How to GroupBy Multiple Columns in Polars

Polars has rapidly become the go-to DataFrame library for Python developers who need speed. Built in Rust with a lazy execution engine, it routinely outperforms Pandas by 10-100x on real workloads....

Key Insights

  • Polars uses group_by() with a list of column names for multi-column grouping, combined with .agg() for applying one or more aggregation expressions in a single, readable chain.
  • The maintain_order=True parameter preserves row order at the cost of performance—omit it when order doesn’t matter for significant speed gains on large datasets.
  • Polars’ expression system allows dynamic column selection with wildcards and regex, making it trivial to aggregate dozens of columns without listing each one explicitly.

Introduction

Polars has rapidly become the go-to DataFrame library for Python developers who need speed. Built in Rust with a lazy execution engine, it routinely outperforms Pandas by 10-100x on real workloads. But raw performance means nothing if you can’t express your data transformations clearly.

Grouping by multiple columns is one of the most common operations in data analysis. Whether you’re calculating sales by region and product category, summarizing user behavior by date and cohort, or aggregating metrics across multiple dimensions, multi-column groupby is foundational.

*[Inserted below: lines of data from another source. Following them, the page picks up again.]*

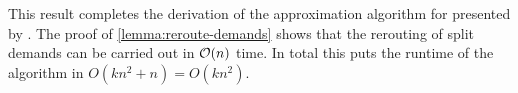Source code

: This result completes the derivation of the approximation algorithm for \RL presented by \citet{schrijver99}.
The proof of \cref{lemma:reroute-demands} shows that the rerouting of split demands can be carried out in $\mathcal{O}(n)$ time.
In total this puts the runtime of the algorithm in $O(k n^2 + n) = O(k n^2)$. 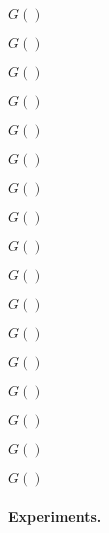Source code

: \begin{lemma} %
  $G()$
\end{lemma}  

\begin{lemma} %
  $G()$
\end{lemma}  

\begin{lemma} %
  $G()$
\end{lemma}  

\begin{lemma} %
  $G()$
\end{lemma}  

\begin{lemma} %
  $G()$
\end{lemma}

\begin{lemma} %
  $G()$
\end{lemma}

\begin{lemma} %
  $G()$
\end{lemma}

\begin{lemma} %
  $G()$
\end{lemma}

\begin{lemma} %
  $G()$
\end{lemma}

\begin{lemma} %
  $G()$
\end{lemma}

\begin{lemma} %
  $G()$
\end{lemma}

\begin{lemma} %
  $G()$
\end{lemma}

\begin{lemma} %
  $G()$
\end{lemma}

\begin{lemma} %
  $G()$
\end{lemma}

\begin{lemma} %
  $G()$
\end{lemma}

\begin{lemma} %
  $G()$
\end{lemma}

\begin{lemma} %
  $G()$
\end{lemma}


\paragraph{Experiments.}





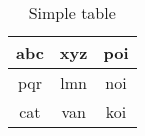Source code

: \documentclass[12pt,a4paper,oneside]{book}
\begin{document}
            \begin{table}
                \centering
                \begin{tabular}{|c|c|c|}
                    \hline
                      abc & xyz & poi \\
                     \hline
                     pqr &  lmn & noi\\
                    \hline
                    cat & van & koi \\
                    \hline
                \end{tabular}
                \caption{Simple table}
            \end{table}
        

\end{document}
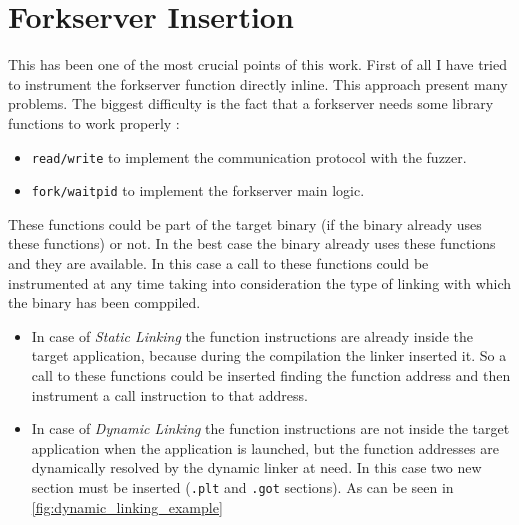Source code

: \section{Forkserver Insertion}\label{sec:forkserver_insertion}
    This has been one of the most crucial points of this work.
    First of all I have tried to instrument the forkserver function directly inline.
    This approach present many problems. The biggest difficulty is the fact that a forkserver needs some library functions 
    to work properly :
    \begin{itemize}
        \item \texttt{read/write} to implement the communication protocol with the fuzzer.
        \item \texttt{fork/waitpid} to implement the forkserver main logic.
    \end{itemize}
    These functions could be part of the target binary (if the binary already uses these functions) or not.
    In the best case the binary already uses these functions and they are available. 
    In this case a call to these functions could be instrumented at any time taking into consideration the type of 
    linking with which the binary has been comppiled.
    \begin{itemize}
        \item In case of \textit{Static Linking} the function instructions are already inside the target application, 
            because during the compilation the linker inserted it. So a call to these functions could be inserted finding 
            the function address and then instrument a call instruction to that address.
        \item In case of \textit{Dynamic Linking} the function instructions are not inside the target application when 
            the application is launched, but the function addresses are dynamically resolved by the dynamic linker at need. 
            In this case two new section must be inserted (\texttt{.plt} and \texttt{.got} sections).
            As can be seen in \cref{fig:dynamic_linking_example} 
    \end{itemize}

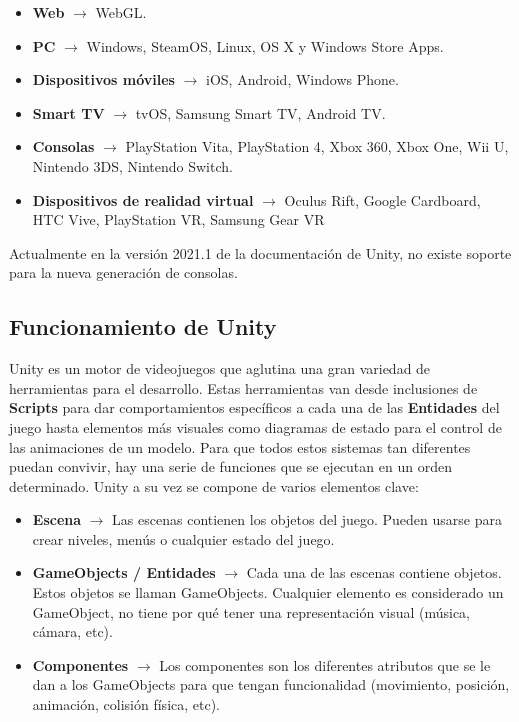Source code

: \begin {itemize}
\item \textbf{Web} $\rightarrow$ WebGL.
\item \textbf{PC} $\rightarrow$ Windows, SteamOS, Linux, OS X y Windows Store Apps.
\item \textbf{Dispositivos m\'oviles} $\rightarrow$ iOS, Android, Windows Phone.
\item \textbf{Smart TV} $\rightarrow$ tvOS, Samsung Smart TV, Android TV.
\item \textbf{Consolas} $\rightarrow$ PlayStation Vita, PlayStation 4, Xbox 360, Xbox One, Wii U, Nintendo 3DS, Nintendo Switch.
\item \textbf{Dispositivos de realidad virtual} $\rightarrow$ Oculus Rift, Google Cardboard, HTC Vive, PlayStation VR, Samsung Gear VR
\end {itemize}

Actualmente en la versi\'on 2021.1 de la documentaci\'on de Unity, no existe soporte para la nueva generaci\'on de consolas.\\


\subsection {Funcionamiento de Unity}

Unity es un motor de videojuegos que aglutina una gran variedad de herramientas para el desarrollo. Estas herramientas van desde inclusiones de \textbf{Scripts} para dar comportamientos espec\'ificos a cada una de las \textbf{Entidades} del juego hasta elementos m\'as visuales como diagramas de estado para el control de las animaciones de un modelo. Para que todos estos sistemas tan diferentes puedan convivir, hay una serie de funciones que se ejecutan en un orden determinado. Unity a su vez se compone de varios elementos clave:

\begin {itemize}
\item \textbf{Escena} $\rightarrow$  Las escenas contienen los objetos del juego. Pueden usarse para crear niveles, men\'us o cualquier estado del juego.
\item \textbf{GameObjects / Entidades} $\rightarrow$ Cada una de las escenas contiene objetos. Estos objetos se llaman GameObjects. Cualquier elemento es considerado un GameObject, no tiene por qu\'e tener una representaci\'on visual (m\'usica, c\'amara, etc).
\item \textbf{Componentes} $\rightarrow$ Los componentes son los diferentes atributos que se le dan a los GameObjects para que tengan funcionalidad (movimiento, posici\'on, animaci\'on, colisi\'on f\'isica, etc).
\end {itemize}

This article covers everything you need to know about grouping by multiple columns in Polars—from basic syntax to advanced expression-based aggregations.

Basic Syntax for Multi-Column GroupBy

The group_by() method accepts column names as positional arguments or as a list. For multi-column grouping, simply pass multiple column names:

import polars as pl

# Sample sales data
df = pl.DataFrame({
    "region": ["North", "North", "South", "South", "North", "South"],
    "category": ["Electronics", "Clothing", "Electronics", "Clothing", "Electronics", "Electronics"],
    "sales": [1200, 450, 890, 320, 1100, 760],
    "units": [10, 15, 8, 12, 9, 6]
})

# GroupBy multiple columns
result = df.group_by("region", "category").agg(
    pl.col("sales").sum()
)

print(result)

Output:

shape: (4, 3)
┌────────┬─────────────┬───────┐
│ region ┆ category    ┆ sales │
│ ---    ┆ ---         ┆ ---   │
│ str    ┆ str         ┆ i64   │
╞════════╪═════════════╪═══════╡
│ South  ┆ Clothing    ┆ 320   │
│ North  ┆ Electronics ┆ 2300  │
│ South  ┆ Electronics ┆ 1650  │
│ North  ┆ Clothing    ┆ 450   │
└────────┴─────────────┴───────┘

Notice that the output order is not deterministic. Polars optimizes for speed by default, which means group order may vary between runs. We’ll address this later with maintain_order.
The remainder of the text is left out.